2. Video installation artists must include 8-10 35 mm slides of artwork.
3. Complete submissions should include artist's resume, biography, statement(s) and synopsis of submitted work(s).
4. Press information and film stills are preferred, but not necessary.
5. Include self-addressed, stamped envelope for return of materials.

==== On the Silver Screen 97' ====
The fourth Sa Pinilakang Tabing (On the Silver Screen) was held in 1997 to celebrate the 100th year of Filipino cinema. Although Filipino cinema is one of the country's greatest cultural assets, it rarely receives chances for exposure and screening in the U.S. due to the lack of funding and government initiative, which presents Sa Pinilakang Tabing with a great opportunity. The documentary film "Private Wars" by Nick Deocampo was screened during the opening night. Deocampo is a significant independent filmmaker from the Philippines. His works have gained international interests and garnered critical acclaim.

=== Pelikulang Pilipino (Filipino Films) ===
Pelikulang Pilipino was a three-part function composed of a general overview of contemporary Philippine cinema, screened excerpts from a select few Filipino films, and paneled reviews of the screenings. The events served as a loose blueprint for the annual film festival.

=== maARTe.org ===
"maARTe.org" is an art related webzine that discussed issues brought out through artists' works or responses to them. The webzine captured the Filipino art scene and recorded concerns the art raised at the opening of the twenty-first century. The Arkipelago archive consists of electronic files of the webzine.

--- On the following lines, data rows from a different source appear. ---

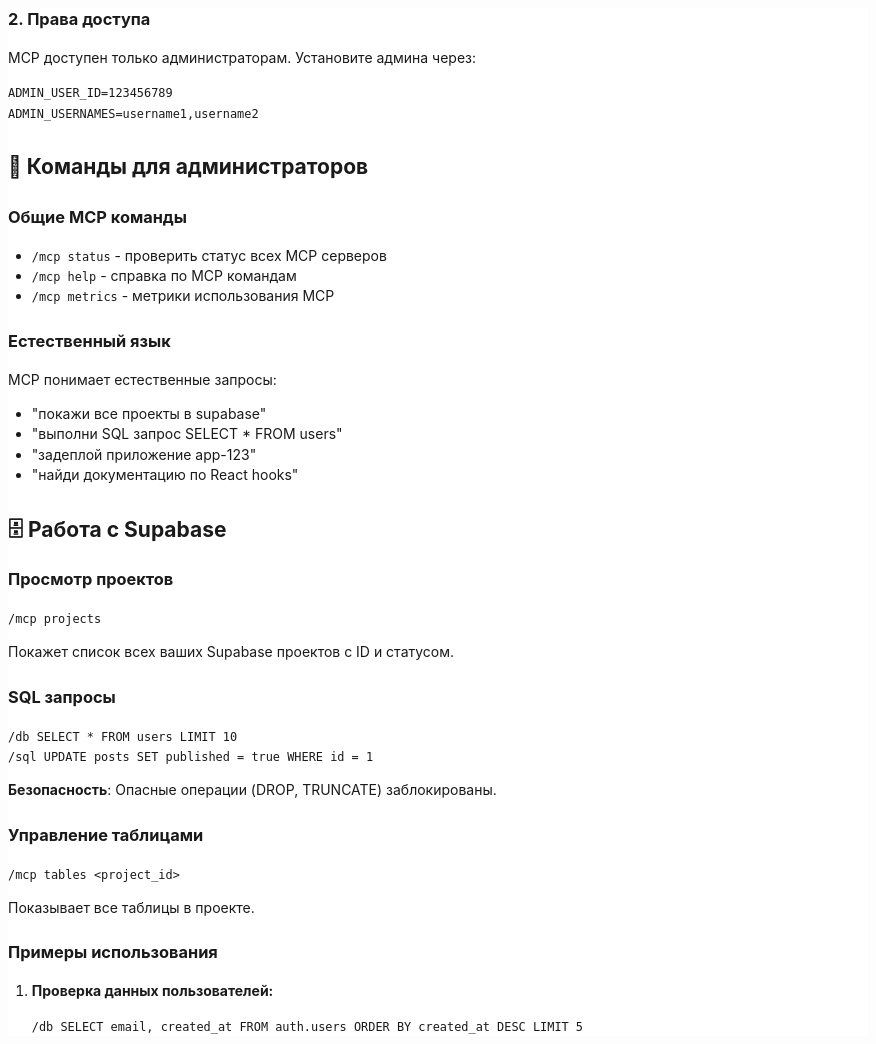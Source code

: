 ### 2. Права доступа

MCP доступен только администраторам. Установите админа через:

```env
ADMIN_USER_ID=123456789
ADMIN_USERNAMES=username1,username2
```

## 📱 Команды для администраторов

### Общие MCP команды

- `/mcp status` - проверить статус всех MCP серверов
- `/mcp help` - справка по MCP командам
- `/mcp metrics` - метрики использования MCP

### Естественный язык

MCP понимает естественные запросы:
- "покажи все проекты в supabase"
- "выполни SQL запрос SELECT * FROM users"
- "задеплой приложение app-123"
- "найди документацию по React hooks"

## 🗄️ Работа с Supabase

### Просмотр проектов
```
/mcp projects
```
Покажет список всех ваших Supabase проектов с ID и статусом.

### SQL запросы
```
/db SELECT * FROM users LIMIT 10
/sql UPDATE posts SET published = true WHERE id = 1
```

**Безопасность**: Опасные операции (DROP, TRUNCATE) заблокированы.

### Управление таблицами
```
/mcp tables <project_id>
```
Показывает все таблицы в проекте.

### Примеры использования

1. **Проверка данных пользователей:**
   ```
   /db SELECT email, created_at FROM auth.users ORDER BY created_at DESC LIMIT 5
   ```
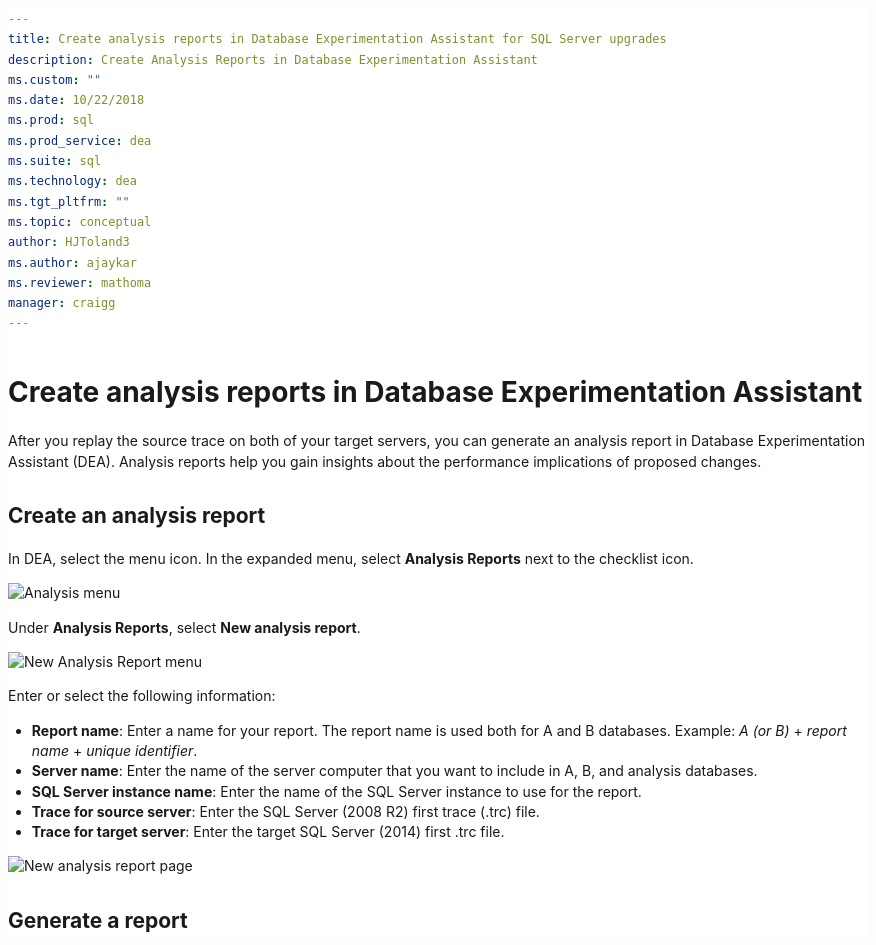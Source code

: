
 ```yaml
---
title: Create analysis reports in Database Experimentation Assistant for SQL Server upgrades
description: Create Analysis Reports in Database Experimentation Assistant
ms.custom: ""
ms.date: 10/22/2018
ms.prod: sql
ms.prod_service: dea
ms.suite: sql
ms.technology: dea
ms.tgt_pltfrm: ""
ms.topic: conceptual
author: HJToland3
ms.author: ajaykar
ms.reviewer: mathoma
manager: craigg
---
```


# Create analysis reports in Database Experimentation Assistant

After you replay the source trace on both of your target servers, you can generate an analysis report in Database Experimentation Assistant (DEA). Analysis reports help you gain insights about the performance implications of proposed changes.

## Create an analysis report

In DEA, select the menu icon. In the expanded menu, select  **Analysis Reports** next to the checklist icon.

![Analysis menu](./media/database-experimentation-assistant-create-report/dea-create-reports-menu.png)

Under **Analysis Reports**, select **New analysis report**.

![New Analysis Report menu](./media/database-experimentation-assistant-create-report/dea-create-reports-new-report.png)

Enter or select the following information:

- **Report name**: Enter a name for your report. The report name is used both for A and B databases. Example: *A (or B)* + *report name* + *unique identifier*. 
- **Server name**: Enter the name of the server computer that you want to include in A, B, and analysis databases.
- **SQL Server instance name**: Enter the name of the SQL Server instance to use for the report.
- **Trace for source server**: Enter the SQL Server (2008 R2) first trace (.trc) file.
- **Trace for target server**: Enter the target SQL Server (2014) first .trc file.

![New analysis report page](./media/database-experimentation-assistant-create-report/dea-create-reports-inputs.png)

## Generate a report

=== Brainfood Sessions ===
Brainfood Sessions was a forum where invited artists discussed and presented their works. Arkipelago's events are mostly documented through objects such as banners, flags, and leaflets. 4 × 6 in color photographs document Brainfood Sessions, Arkipelago's participation in the Coalition of Asian Pacific Americans’ (CAPA) Annual Asian/Pacific American Heritage Festival, and Sa Pinilakang Tabing(On the Silver Screen).

=== Salamin ===
Held on August 10, 1994, at the Art in General Gallery at 79 Walker Street, Salamin brought together five local Filipino and Filipino-American artists to take part in a forum and slide presentation. Recognizing the isolating working and living environments of Filipino and Filipino-American artists, Arkipelago sponsored Salamin as a platform for dialogue and collaboration to exhibit the strength in sharing perspectives and experiences of Filipino diaspora. The five artists who shared their insights and work were: Paul Pfieffer, Christine Quisumbing Ramilo, Lewanda Lim, Ayan Rivera, and Genera Banzon.

=== Tagalog on Site ===
Though not an Arkipelago program, it was founded by its first program director - the educator, activist, and writer Susan Quimpo. Tagalog On Site provides second and third generation Filipino Americans with the opportunity to travel to the Philippines to uncover their heritage first-hand. Her work with Filipino-Americans was inspired by a Philippine history workshop she conducted in New York. The workshop elicited a homogenous sense of national pride and desire for more knowledge among her young audience. By offering lectures on Philippine history, culture, and politics, Tagalog on Site works to assist adolescent Filipino-Americans in reclaiming their roots.